Intriguingly, Lambert’s diary mentions three times a particularly troublesome character called “Red Bill” who was leading rebel forces to board, capture, and destroy American ships. Even the Itasca was preparing: “More than all hands have “Febris [fever] Aggressive” Red Bill, and all hands have been ordered to be ready to repel boarders &c.” (October 24, 1864)
At the beginning of September, the Itasca was ordered to continue their blockading efforts all along the coast of Texas, patrolling the waters mostly near Galveston and Velasco (now Freeport), but as far north as “Sabin[e] Pass” and Brazos Santiago in the south near the Rio Grande River. “Station” keeping and the pursuit of blockade-runners continued there and, even though there were no more great battles, the rebels still proved to be dangerous.
The diary ends somewhat abruptly and mysteriously.
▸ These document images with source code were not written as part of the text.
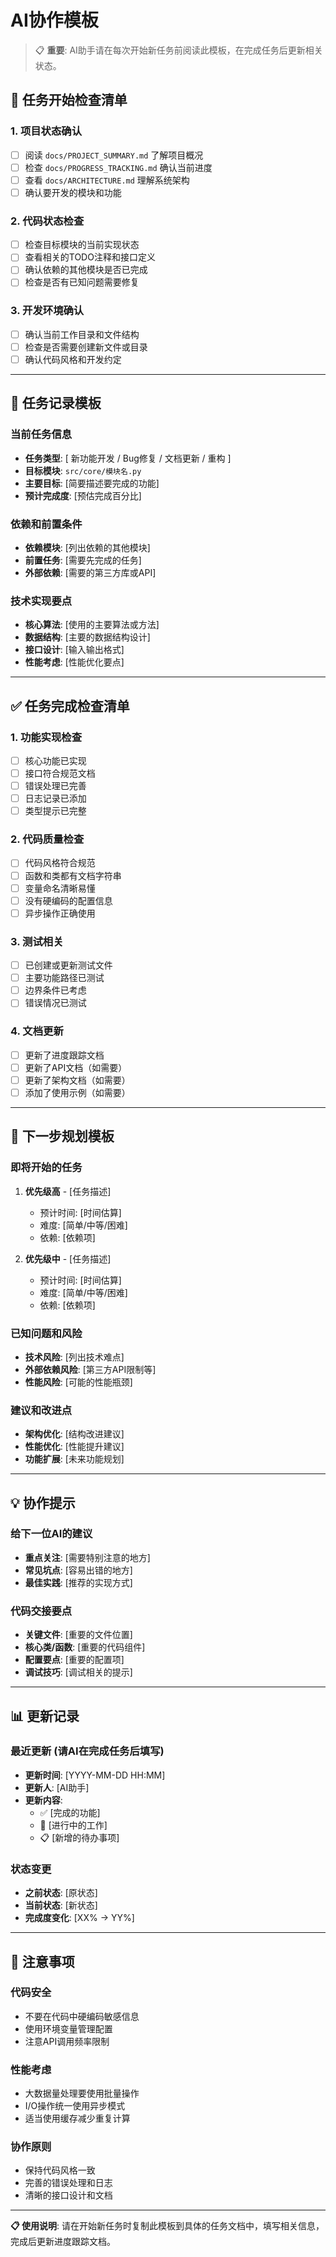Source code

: # AI协作模板

> 📋 **重要**: AI助手请在每次开始新任务前阅读此模板，在完成任务后更新相关状态。

## 🔄 任务开始检查清单

### 1. 项目状态确认
- [ ] 阅读 `docs/PROJECT_SUMMARY.md` 了解项目概况
- [ ] 检查 `docs/PROGRESS_TRACKING.md` 确认当前进度
- [ ] 查看 `docs/ARCHITECTURE.md` 理解系统架构
- [ ] 确认要开发的模块和功能

### 2. 代码状态检查
- [ ] 检查目标模块的当前实现状态
- [ ] 查看相关的TODO注释和接口定义
- [ ] 确认依赖的其他模块是否已完成
- [ ] 检查是否有已知问题需要修复

### 3. 开发环境确认
- [ ] 确认当前工作目录和文件结构
- [ ] 检查是否需要创建新文件或目录
- [ ] 确认代码风格和开发约定

---

## 📝 任务记录模板

### 当前任务信息
- **任务类型**: [ 新功能开发 / Bug修复 / 文档更新 / 重构 ]
- **目标模块**: `src/core/模块名.py`
- **主要目标**: [简要描述要完成的功能]
- **预计完成度**: [预估完成百分比]

### 依赖和前置条件
- **依赖模块**: [列出依赖的其他模块]
- **前置任务**: [需要先完成的任务]
- **外部依赖**: [需要的第三方库或API]

### 技术实现要点
- **核心算法**: [使用的主要算法或方法]
- **数据结构**: [主要的数据结构设计]
- **接口设计**: [输入输出格式]
- **性能考虑**: [性能优化要点]

---

## ✅ 任务完成检查清单

### 1. 功能实现检查
- [ ] 核心功能已实现
- [ ] 接口符合规范文档
- [ ] 错误处理已完善
- [ ] 日志记录已添加
- [ ] 类型提示已完整

### 2. 代码质量检查
- [ ] 代码风格符合规范
- [ ] 函数和类都有文档字符串
- [ ] 变量命名清晰易懂
- [ ] 没有硬编码的配置信息
- [ ] 异步操作正确使用

### 3. 测试相关
- [ ] 已创建或更新测试文件
- [ ] 主要功能路径已测试
- [ ] 边界条件已考虑
- [ ] 错误情况已测试

### 4. 文档更新
- [ ] 更新了进度跟踪文档
- [ ] 更新了API文档（如需要）
- [ ] 更新了架构文档（如需要）
- [ ] 添加了使用示例（如需要）

---

## 🎯 下一步规划模板

### 即将开始的任务
1. **优先级高** - [任务描述]
   - 预计时间: [时间估算]
   - 难度: [简单/中等/困难]
   - 依赖: [依赖项]

2. **优先级中** - [任务描述]
   - 预计时间: [时间估算]
   - 难度: [简单/中等/困难]
   - 依赖: [依赖项]

### 已知问题和风险
- **技术风险**: [列出技术难点]
- **外部依赖风险**: [第三方API限制等]
- **性能风险**: [可能的性能瓶颈]

### 建议和改进点
- **架构优化**: [结构改进建议]
- **性能优化**: [性能提升建议]
- **功能扩展**: [未来功能规划]

---

## 💡 协作提示

### 给下一位AI的建议
- **重点关注**: [需要特别注意的地方]
- **常见坑点**: [容易出错的地方]
- **最佳实践**: [推荐的实现方式]

### 代码交接要点
- **关键文件**: [重要的文件位置]
- **核心类/函数**: [重要的代码组件]
- **配置要点**: [重要的配置项]
- **调试技巧**: [调试相关的提示]

---

## 📊 更新记录

### 最近更新 (请AI在完成任务后填写)
- **更新时间**: [YYYY-MM-DD HH:MM]
- **更新人**: [AI助手]
- **更新内容**: 
  - ✅ [完成的功能]
  - 🔄 [进行中的工作]
  - 📋 [新增的待办事项]

### 状态变更
- **之前状态**: [原状态]
- **当前状态**: [新状态]
- **完成度变化**: [XX% → YY%]

---

## 🚨 注意事项

### 代码安全
- 不要在代码中硬编码敏感信息
- 使用环境变量管理配置
- 注意API调用频率限制

### 性能考虑
- 大数据量处理要使用批量操作
- I/O操作统一使用异步模式
- 适当使用缓存减少重复计算

### 协作原则
- 保持代码风格一致
- 完善的错误处理和日志
- 清晰的接口设计和文档

---

**📋 使用说明**: 请在开始新任务时复制此模板到具体的任务文档中，填写相关信息，完成后更新进度跟踪文档。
The final two entries were made in pencil. On November 20, 1864 Lambert laconically reports the ship’s “after hole filled with water…” and states that water was above the furnace and the crew ordered to build a raft. The cause of the incident is uncertain and Lambert hints that some of the disastrous events he describes were only a dream.
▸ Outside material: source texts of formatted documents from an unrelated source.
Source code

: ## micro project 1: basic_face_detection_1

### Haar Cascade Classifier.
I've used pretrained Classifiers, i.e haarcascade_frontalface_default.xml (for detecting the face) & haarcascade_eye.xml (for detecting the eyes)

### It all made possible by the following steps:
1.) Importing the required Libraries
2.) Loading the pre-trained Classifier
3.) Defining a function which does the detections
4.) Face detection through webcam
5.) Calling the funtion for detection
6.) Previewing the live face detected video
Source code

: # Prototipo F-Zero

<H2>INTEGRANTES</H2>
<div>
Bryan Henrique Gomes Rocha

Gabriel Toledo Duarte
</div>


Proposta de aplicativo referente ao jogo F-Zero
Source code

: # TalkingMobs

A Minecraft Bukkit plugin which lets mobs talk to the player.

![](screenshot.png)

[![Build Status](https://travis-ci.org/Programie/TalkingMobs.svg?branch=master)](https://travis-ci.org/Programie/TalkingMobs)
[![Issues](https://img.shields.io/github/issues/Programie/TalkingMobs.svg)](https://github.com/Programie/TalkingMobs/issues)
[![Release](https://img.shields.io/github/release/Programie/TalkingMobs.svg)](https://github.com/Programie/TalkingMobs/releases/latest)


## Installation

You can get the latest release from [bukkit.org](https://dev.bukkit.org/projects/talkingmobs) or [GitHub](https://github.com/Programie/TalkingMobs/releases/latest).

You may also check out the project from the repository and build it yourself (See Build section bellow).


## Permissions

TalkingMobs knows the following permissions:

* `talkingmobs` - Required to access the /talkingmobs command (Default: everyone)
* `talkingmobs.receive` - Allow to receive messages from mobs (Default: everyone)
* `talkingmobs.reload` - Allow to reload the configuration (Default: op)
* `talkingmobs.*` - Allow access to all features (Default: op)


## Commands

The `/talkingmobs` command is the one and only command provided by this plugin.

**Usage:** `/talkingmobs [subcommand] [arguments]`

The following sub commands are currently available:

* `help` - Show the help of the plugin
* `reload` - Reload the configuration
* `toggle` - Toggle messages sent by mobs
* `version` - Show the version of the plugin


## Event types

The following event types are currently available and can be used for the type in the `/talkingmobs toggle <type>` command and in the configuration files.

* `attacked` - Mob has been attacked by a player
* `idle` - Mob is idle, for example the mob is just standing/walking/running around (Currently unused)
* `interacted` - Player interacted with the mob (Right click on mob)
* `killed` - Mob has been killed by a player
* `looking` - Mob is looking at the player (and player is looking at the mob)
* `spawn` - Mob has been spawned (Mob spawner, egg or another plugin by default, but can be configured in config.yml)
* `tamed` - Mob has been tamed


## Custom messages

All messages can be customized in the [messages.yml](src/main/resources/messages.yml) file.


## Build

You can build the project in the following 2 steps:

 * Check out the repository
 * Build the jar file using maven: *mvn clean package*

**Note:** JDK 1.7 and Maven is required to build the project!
Lambert’s is an untypical Civil War diary in that it is for a common sailor rather than a soldier. The manuscripts accompanying the diary augment the narrative. Together, their descriptions of naval service, coastal blockade duties in the Gulf of Mexico, and events surrounding the decisive Battle of Mobile Bay form a useful record documenting the tightening grip of the Union forces upon the fading Confederate strongholds.
Description: Civil War Diary covering the second enlistment of U. S. Naval Landsman Esbon C. Lambert of New Jersey, 1863–1864, including his service aboard the gunboat U. S. S. Itasca at the Battle of Mobile Bay; accompanying the diary is a letter by Lambert written from Mobile Bay days after the battle and describing the fight and its aftermath. [Mostly on board the steam gunboat U. S. S. Itasca], November 23, 1863–November 21, 1864. Diary. 7¾ x 6½ inches; half red leather with gilt rules on spine and marbled paper-covered boards; paper label titled in manuscript, “Private Diary,” on upper board; 61 leaves containing approx. 120 pages of ink and, some, pencil manuscript; all edges marbled. Accompanying the diary are two manuscript letters (seven total pages of manuscript) with holograph envelopes (one of which is a “patriotic cover”), two additional “patriotic covers,” one Union and one Confederate (only one of which, the former, was postally used; neither with accompanying letters; the Confederate cover is for the “Crescent Rifles. Company H, 7th Reg’t L[ouisiana]a. Volunteers.”), and a brief manuscript “List of Cargo on Sh[ip] [U. S. S.] ‘Kennebec’”.